21

Al filo del precipicio de la torre en ruinas, Emiko mira fijamente hacia el norte.

Lo hace todos los días desde que Raleigh confirmó la existencia del refugio de los neoseres. Desde que Anderson-sama sugirió la posibilidad. No puede evitarlo. Incluso cuando yace en los brazos de Anderson-sama, incluso cuando la invita a quedarse con él, pagando las multas del bar durante días seguidos, no puede evitar soñar con ese lugar donde no existen los amos.

El norte.

Respira hondo, aspirando el olor del mar, del estiércol quemado y de las orquídeas en flor. A sus pies, el amplio delta del Chao Phraya acaricia las compuertas y los diques de Bangkok. En la orilla lejana, Thonburi flota como puede sobre balsas de bambú y casas elevadas. El prang del Templo del Amanecer sobresale de las aguas, rodeado por los cascotes de la ciudad sumergida.

El norte.

Unas voces procedentes de abajo ponen fin a sus ensoñaciones. Su cerebro tarda unos instantes en traducir el ruido que se filtra hasta ella, pero su mente cambia del japonés al tailandés y los sonidos se transforman en palabras. Palabras que se convierten en gritos.

– ¡Silencio!

– ¡Mai ao! ¡No! ¡No nonono!

– ¡Túmbate! ¡Map lohng dieow nee! ¡Boca abajo!
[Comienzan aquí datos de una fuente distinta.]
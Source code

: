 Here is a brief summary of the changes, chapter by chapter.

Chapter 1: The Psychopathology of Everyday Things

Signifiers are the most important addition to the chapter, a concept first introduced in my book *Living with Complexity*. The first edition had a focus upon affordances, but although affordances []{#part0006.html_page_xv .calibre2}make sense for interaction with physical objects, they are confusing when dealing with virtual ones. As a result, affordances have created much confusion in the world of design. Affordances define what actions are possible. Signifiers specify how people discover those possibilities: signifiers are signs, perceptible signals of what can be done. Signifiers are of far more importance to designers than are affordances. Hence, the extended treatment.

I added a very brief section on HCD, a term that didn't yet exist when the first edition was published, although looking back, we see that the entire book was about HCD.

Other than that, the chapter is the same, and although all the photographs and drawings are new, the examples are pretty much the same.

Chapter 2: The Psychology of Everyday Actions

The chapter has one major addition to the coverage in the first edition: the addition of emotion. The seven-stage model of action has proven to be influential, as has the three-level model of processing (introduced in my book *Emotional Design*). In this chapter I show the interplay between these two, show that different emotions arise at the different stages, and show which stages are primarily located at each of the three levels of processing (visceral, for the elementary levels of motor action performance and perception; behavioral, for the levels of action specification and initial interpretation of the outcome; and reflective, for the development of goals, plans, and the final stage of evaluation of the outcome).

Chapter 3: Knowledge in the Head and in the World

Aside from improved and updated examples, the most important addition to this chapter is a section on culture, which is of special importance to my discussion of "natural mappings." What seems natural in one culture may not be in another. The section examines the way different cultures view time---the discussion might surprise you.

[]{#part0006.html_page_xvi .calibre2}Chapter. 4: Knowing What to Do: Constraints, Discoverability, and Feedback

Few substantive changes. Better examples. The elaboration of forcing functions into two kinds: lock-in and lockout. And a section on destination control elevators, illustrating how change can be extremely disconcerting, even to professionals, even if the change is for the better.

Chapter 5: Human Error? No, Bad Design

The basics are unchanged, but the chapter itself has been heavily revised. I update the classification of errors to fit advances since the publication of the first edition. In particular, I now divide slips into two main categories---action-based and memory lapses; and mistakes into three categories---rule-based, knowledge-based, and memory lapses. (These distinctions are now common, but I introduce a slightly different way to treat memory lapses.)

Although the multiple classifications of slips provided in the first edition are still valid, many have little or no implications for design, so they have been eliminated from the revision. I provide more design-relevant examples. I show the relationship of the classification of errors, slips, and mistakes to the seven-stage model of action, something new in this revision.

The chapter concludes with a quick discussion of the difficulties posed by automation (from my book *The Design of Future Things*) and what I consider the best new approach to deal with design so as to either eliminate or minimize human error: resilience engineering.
– ¡Por favor porfavorporfavor!

– ¡Que te tumbes!

Emiko ladea la cabeza, escuchando el altercado. Tiene buen oído, otra cosa que le dieron los científicos, junto con la piel tersa y el instinto canino de obedecer. Escucha. Más gritos. El golpeteo de pisadas y algo que se rompe. Se le eriza el vello de la nuca. Lo único que lleva puesto es un tanga y un sujetador con tirantes. El resto de su atuendo está abajo, esperando el momento de ponerse la ropa de calle.

Continúan filtrándose los gritos. Un alarido de dolor. Un dolor animal, primigenio.

Camisas blancas. Una redada. Un torrente de adrenalina recorre todo su ser. Tiene que escapar del tejado antes de que lleguen. Emiko se vuelve y encamina sus pasos hacia la puerta, pero se detiene en seco al llegar al hueco de la escalera, donde resuenan pasos.

– Escuadrón Tres. ¡Despejado!

– ¿Y el ala?

– ¡Despejada!

Emiko cierra la puerta de un empujón y apoya la espalda en ella, atrapada. Ya han empezado a obstruir la escalera. Mira alrededor del tejado, buscando otra vía de escape.

– ¡Registrad la azotea!

Emiko corre hacia la cornisa de la torre. El primer balcón se extiende diez metros más abajo, adosado a un ático que recuerda la época de mayor esplendor del edificio. Contempla fijamente el diminuto balcón, mareada. Más abajo no hay nada salvo la caída hasta la calle y las personas que la pueblan como termitas negras.

Las rachas de viento tiran de ella hacia el borde. Emiko se tambalea y recupera el equilibrio a duras penas. Es como si los espíritus del aire estuvieran intentando matarla. Vuelve a fijar la mirada en el balcón. No. Es imposible.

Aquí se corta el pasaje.